Find all Alignment Newsletter resources here. In particular, you can sign up, or look through this spreadsheet of all summaries that have ever been in the newsletter. I'm always happy to hear feedback; you can send it to me by replying to this email.
Scaling Laws for Neural Language Models(Jared Kaplan, Sam McCandlish et al) (summarized by Nicholas): This paper empirically measures the effect of scaling model complexity, data, and computation on the cross entropy loss for neural language models. A few results that I would highlight are:
Performance depends strongly on scale, weakly on model shape: Loss depends more strongly on the number of parameters, the size of the dataset, and the amount of compute used for training than on architecture hyperparameters.
Smooth power laws: All three of these show power-law relationships that don’t flatten out even at the highest performance they reached.
Sample efficiency: Larger models are more efficient than small models in both compute and data. For maximum computation efficiency, it is better to train large models and stop before convergence.
There are lots of other interesting conclusions in the paper not included here; section 1.1 provides a very nice one page summary of these conclusions, which I'd recommend you read for more information.
Nicholas's opinion: This paper makes me very optimistic about improvements in language modelling; the consistency of the power law implies that language models can continue to improve just by increasing data, compute, and model size. However, I would be wary of generalizing these findings to make any claims about AGI, or even other narrow fields of AI. As they note in the paper, it would be interesting to see if similar results hold in other domains such as vision, audio processing, or RL.
A Constructive Prediction of the Generalization Error Across Scales(Jonathan S. Rosenfeld et al) (summarized by Rohin): This earlier paper also explicitly studies the relationship of test error to various inputs, on language models and image classification (the previous paper studied only language models). The conclusions agree with the previous paper quite well: it finds that smooth power laws are very good predictors for the influence of dataset size and model capacity. (It fixed the amount of compute, and so did not investigate whether there was a power law for compute, as the previous paper did.) Like the previous paper, it found that it basically doesn't matter whether the model size is increased by scaling the width or the depth of the network.

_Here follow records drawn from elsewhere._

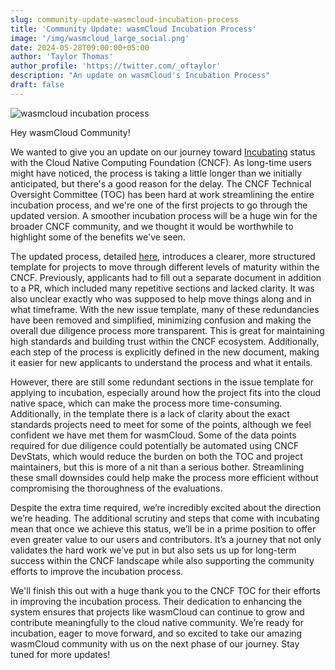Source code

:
 ```yaml
---
slug: community-update-wasmcloud-incubation-process
title: 'Community Update: wasmCloud Incubation Process'
image: '/img/wasmcloud_large_social.png'
date: 2024-05-28T09:00:00+05:00
author: 'Taylor Thomas'
author_profile: 'https://twitter.com/_oftaylor'
description: "An update on wasmCloud's Incubation Process"
draft: false
---
```


![wasmcloud incubation process](/img/wasmcloud_large_social.png)

Hey wasmCloud Community!

We wanted to give you an update on our journey toward [Incubating](https://github.com/cncf/toc/issues/1338) status with the Cloud Native Computing Foundation (CNCF). As long-time users might have noticed, the process is taking a little longer than we initially anticipated, but there's a good reason for the delay. The CNCF Technical Oversight Committee (TOC) has been hard at work streamlining the entire incubation process, and we're one of the first projects to go through the updated version. A smoother incubation process will be a huge win for the broader CNCF community, and we thought it would be worthwhile to highlight some of the benefits we've seen.

<!--truncate-->

The updated process, detailed [here](https://github.com/cncf/toc/blob/main/process/README.md#how-to-apply-to-move-levels), introduces a clearer, more structured template for projects to move through different levels of maturity within the CNCF. Previously, applicants had to fill out a separate document in addition to a PR, which included many repetitive sections and lacked clarity. It was also unclear exactly who was supposed to help move things along and in what timeframe. With the new issue template, many of these redundancies have been removed and simplified, minimizing confusion and making the overall due diligence process more transparent. This is great for maintaining high standards and building trust within the CNCF ecosystem. Additionally, each step of the process is explicitly defined in the new document, making it easier for new applicants to understand the process and what it entails.

However, there are still some redundant sections in the issue template for applying to incubation, especially around how the project fits into the cloud native space, which can make the process more time-consuming. Additionally, in the template there is a lack of clarity about the exact standards projects need to meet for some of the points, although we feel confident we have met them for wasmCloud. Some of the data points required for due diligence could potentially be automated using CNCF DevStats, which would reduce the burden on both the TOC and project maintainers, but this is more of a nit than a serious bother. Streamlining these small downsides could help make the process more efficient without compromising the thoroughness of the evaluations.

Despite the extra time required, we’re incredibly excited about the direction we’re heading. The additional scrutiny and steps that come with incubating mean that once we achieve this status, we’ll be in a prime position to offer even greater value to our users and contributors. It’s a journey that not only validates the hard work we’ve put in but also sets us up for long-term success within the CNCF landscape while also supporting the community efforts to improve the incubation process.

We'll finish this out with a huge thank you to the CNCF TOC for their efforts in improving the incubation process. Their dedication to enhancing the system ensures that projects like wasmCloud can continue to grow and contribute meaningfully to the cloud native community. We’re ready for incubation, eager to move forward, and so excited to take our amazing wasmCloud community with us on the next phase of our journey. Stay tuned for more updates!
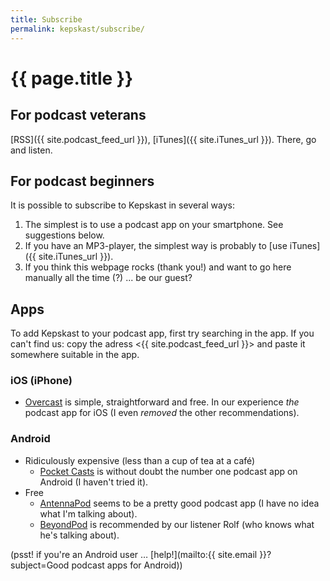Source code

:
 ```yaml
---
title: Subscribe
permalink: kepskast/subscribe/
---
```


# {{ page.title }}

## For podcast veterans

[RSS]({{ site.podcast_feed_url }}), [iTunes]({{ site.iTunes_url }}). There, go and listen.

## For podcast beginners

It is possible to subscribe to Kepskast in several ways:

1. The simplest is to use a podcast app on your smartphone. See suggestions below.
2. If you have an MP3-player, the simplest way is probably to [use iTunes]({{ site.iTunes_url }}).
3. If you think this webpage rocks (thank you!) and want to go here manually all the time (?) ... be our guest?

## Apps

To add Kepskast to your podcast app, first try searching in the app. If you can't find us: copy the adress <{{ site.podcast_feed_url }}> and paste it somewhere suitable in the app.

### iOS (iPhone)

* [Overcast](https://itunes.apple.com/us/app/overcast-podcast-player/id888422857?mt=8) is simple, straightforward and free. In our experience _the_ podcast app for iOS (I even _removed_ the other recommendations).

### Android

* Ridiculously expensive (less than a cup of tea at a café)
    * [Pocket Casts](https://play.google.com/store/apps/details?id=au.com.shiftyjelly.pocketcasts) is without doubt the number one podcast app on Android (I haven't tried it).
* Free
    * [AntennaPod](https://play.google.com/store/apps/details?id=de.danoeh.antennapod) seems to be a pretty good podcast app (I have no idea what I'm talking about).
    * [BeyondPod](https://play.google.com/store/apps/details?id=mobi.beyondpod) is recommended by our listener Rolf (who knows what he's talking about).

(psst! if you're an Android user … [help!](mailto:{{ site.email }}?subject=Good podcast apps for Android))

Data parallelism is a way of splitting data across multiple machines to increase training throughput. Instead of training a model sequentially on one dataset, the dataset is split and models are trained in parallel. Resulting gradients on every machine are combined centrally and then used for back propagation. Previously, data parallelism approaches were memory-constrained because the entire model still had to fit on each GPU, which becomes infeasible for billion to trillion-parameter models.
Instead of replicating each model on each machine, ZeRO partitions each model across machines and shares states, resulting in a per-machine memory reduction that is linear with the number of machines. (E.g., splitting across 64 GPUs yields a 64x memory reduction).
In addition to ZeRO, Microsoft is releasing DeepSpeed, a library which offers ZeRO as well as several other performance optimizations in an easy-to-use library for PyTorch, a popular open-source machine learning framework. They purport that their library allows for models that are 10x bigger, up to 5x faster to train, and up to 5x cheaper. They use DeepSpeed to train a 17-billion-parameter language model which exceeds state-of-the-art results in natural language processing.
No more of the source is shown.